▶ _Material provided_
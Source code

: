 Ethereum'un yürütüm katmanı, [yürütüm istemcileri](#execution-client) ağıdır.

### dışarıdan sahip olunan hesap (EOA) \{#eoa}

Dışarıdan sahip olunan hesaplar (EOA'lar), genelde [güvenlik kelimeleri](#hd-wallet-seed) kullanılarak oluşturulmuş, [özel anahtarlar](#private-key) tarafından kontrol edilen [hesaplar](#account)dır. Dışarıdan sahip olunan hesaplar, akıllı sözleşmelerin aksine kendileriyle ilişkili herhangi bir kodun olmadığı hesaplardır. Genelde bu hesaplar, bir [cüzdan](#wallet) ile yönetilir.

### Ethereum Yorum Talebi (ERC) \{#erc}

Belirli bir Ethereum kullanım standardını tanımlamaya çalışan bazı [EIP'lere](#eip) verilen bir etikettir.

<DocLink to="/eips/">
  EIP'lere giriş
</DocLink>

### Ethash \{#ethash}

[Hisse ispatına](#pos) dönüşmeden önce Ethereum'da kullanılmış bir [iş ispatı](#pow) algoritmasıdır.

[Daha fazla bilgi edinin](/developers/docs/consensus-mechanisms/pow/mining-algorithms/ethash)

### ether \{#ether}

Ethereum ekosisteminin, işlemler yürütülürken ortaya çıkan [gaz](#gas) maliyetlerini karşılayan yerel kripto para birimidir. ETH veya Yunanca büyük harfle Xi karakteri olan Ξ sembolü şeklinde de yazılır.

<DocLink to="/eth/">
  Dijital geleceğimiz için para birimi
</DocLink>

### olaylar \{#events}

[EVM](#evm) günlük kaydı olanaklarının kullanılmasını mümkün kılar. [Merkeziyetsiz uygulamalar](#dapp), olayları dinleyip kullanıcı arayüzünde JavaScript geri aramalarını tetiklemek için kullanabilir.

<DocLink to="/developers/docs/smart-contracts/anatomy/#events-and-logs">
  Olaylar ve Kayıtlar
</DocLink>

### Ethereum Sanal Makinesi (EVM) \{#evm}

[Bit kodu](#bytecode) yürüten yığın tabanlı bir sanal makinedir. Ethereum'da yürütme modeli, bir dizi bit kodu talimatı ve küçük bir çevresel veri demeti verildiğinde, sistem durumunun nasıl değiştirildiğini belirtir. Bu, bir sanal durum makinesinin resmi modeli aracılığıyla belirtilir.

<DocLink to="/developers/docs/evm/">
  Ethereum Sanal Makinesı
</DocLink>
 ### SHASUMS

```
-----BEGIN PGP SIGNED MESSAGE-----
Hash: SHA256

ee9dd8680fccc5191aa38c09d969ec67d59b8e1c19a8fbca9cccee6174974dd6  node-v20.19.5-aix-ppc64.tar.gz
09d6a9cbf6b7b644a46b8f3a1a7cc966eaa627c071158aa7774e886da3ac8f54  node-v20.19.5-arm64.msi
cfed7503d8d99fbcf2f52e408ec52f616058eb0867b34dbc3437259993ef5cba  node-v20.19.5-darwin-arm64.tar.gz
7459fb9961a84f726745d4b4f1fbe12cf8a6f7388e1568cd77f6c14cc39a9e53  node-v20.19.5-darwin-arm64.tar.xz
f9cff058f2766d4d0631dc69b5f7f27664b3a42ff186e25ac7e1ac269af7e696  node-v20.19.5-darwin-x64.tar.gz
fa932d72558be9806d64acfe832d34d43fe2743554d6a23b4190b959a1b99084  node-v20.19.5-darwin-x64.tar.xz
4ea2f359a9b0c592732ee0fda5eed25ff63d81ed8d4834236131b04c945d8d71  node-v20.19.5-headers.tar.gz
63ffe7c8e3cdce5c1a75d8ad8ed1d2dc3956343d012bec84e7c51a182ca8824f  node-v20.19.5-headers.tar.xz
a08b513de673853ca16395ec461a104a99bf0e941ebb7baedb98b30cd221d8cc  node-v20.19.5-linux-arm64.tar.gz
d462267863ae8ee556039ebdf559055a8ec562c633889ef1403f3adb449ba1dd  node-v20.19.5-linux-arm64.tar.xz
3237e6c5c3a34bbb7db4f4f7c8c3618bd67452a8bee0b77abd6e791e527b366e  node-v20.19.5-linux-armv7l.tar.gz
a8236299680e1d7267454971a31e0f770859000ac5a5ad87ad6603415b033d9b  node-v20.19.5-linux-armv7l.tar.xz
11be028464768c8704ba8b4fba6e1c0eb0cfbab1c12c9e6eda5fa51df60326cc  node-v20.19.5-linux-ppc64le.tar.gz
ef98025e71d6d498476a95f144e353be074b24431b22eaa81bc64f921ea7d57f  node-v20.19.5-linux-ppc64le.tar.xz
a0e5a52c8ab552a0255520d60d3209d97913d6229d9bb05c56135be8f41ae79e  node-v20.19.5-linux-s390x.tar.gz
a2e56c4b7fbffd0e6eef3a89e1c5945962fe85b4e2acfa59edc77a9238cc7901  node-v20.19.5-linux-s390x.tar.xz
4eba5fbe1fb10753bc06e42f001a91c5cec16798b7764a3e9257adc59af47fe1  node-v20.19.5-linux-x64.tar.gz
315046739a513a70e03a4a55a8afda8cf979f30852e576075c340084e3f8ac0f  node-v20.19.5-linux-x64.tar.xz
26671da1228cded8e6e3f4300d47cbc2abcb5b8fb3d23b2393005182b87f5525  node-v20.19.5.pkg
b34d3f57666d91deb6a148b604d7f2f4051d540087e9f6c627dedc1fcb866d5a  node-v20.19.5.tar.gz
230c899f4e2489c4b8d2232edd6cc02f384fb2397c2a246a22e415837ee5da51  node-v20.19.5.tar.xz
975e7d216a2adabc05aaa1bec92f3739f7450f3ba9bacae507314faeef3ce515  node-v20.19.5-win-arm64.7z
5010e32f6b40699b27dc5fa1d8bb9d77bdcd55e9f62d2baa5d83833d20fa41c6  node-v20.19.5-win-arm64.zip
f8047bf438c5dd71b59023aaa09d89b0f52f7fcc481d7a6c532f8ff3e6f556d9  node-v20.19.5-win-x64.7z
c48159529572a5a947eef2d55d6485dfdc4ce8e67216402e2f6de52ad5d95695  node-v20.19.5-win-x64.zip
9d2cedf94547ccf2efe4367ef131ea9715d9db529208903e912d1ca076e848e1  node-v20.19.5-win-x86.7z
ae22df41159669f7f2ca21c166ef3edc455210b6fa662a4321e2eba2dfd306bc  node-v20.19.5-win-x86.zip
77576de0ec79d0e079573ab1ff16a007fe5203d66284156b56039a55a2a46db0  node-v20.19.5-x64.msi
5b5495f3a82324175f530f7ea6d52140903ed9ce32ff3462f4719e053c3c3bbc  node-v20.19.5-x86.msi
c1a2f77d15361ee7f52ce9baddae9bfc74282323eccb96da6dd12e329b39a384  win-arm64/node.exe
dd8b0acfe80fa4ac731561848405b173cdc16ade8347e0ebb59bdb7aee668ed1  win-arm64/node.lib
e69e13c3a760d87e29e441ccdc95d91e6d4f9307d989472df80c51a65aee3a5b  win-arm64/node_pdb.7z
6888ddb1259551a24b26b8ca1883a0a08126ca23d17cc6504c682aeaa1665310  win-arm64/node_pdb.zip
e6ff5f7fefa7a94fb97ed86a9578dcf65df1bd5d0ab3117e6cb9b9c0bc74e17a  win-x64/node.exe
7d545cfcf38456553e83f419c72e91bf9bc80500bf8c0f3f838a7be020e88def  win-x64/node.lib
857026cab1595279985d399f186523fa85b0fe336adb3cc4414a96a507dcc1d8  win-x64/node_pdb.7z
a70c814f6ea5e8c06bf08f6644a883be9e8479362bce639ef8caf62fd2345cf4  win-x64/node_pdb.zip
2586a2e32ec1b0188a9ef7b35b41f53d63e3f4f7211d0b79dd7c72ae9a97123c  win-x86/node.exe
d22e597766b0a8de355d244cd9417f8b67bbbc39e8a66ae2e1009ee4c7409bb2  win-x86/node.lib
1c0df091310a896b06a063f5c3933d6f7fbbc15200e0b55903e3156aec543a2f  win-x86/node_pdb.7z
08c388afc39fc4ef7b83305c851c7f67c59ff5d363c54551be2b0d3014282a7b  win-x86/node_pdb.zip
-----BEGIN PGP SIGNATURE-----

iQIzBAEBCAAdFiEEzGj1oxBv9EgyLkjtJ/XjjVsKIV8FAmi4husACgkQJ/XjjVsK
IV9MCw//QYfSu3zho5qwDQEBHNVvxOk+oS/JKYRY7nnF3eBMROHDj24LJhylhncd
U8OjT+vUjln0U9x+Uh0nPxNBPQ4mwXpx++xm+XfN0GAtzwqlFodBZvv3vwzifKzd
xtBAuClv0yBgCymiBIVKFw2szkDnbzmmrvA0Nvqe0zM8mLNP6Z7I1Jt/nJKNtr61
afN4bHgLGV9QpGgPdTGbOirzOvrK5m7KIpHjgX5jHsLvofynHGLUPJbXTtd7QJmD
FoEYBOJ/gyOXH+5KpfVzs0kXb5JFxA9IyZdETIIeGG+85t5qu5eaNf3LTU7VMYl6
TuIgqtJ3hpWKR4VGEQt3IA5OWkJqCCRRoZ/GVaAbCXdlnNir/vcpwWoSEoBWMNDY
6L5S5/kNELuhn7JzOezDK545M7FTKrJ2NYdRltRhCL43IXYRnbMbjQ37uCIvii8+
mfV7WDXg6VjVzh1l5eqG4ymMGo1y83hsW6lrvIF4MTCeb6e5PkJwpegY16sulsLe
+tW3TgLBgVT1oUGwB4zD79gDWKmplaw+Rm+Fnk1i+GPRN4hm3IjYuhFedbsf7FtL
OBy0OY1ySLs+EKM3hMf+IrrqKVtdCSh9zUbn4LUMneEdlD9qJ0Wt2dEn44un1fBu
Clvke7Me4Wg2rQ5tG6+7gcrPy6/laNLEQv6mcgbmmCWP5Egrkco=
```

▶ _Work request_
State how many lines of the listing above include the word "headers". Give nothing but the number.

▶ _Exercise solution_
2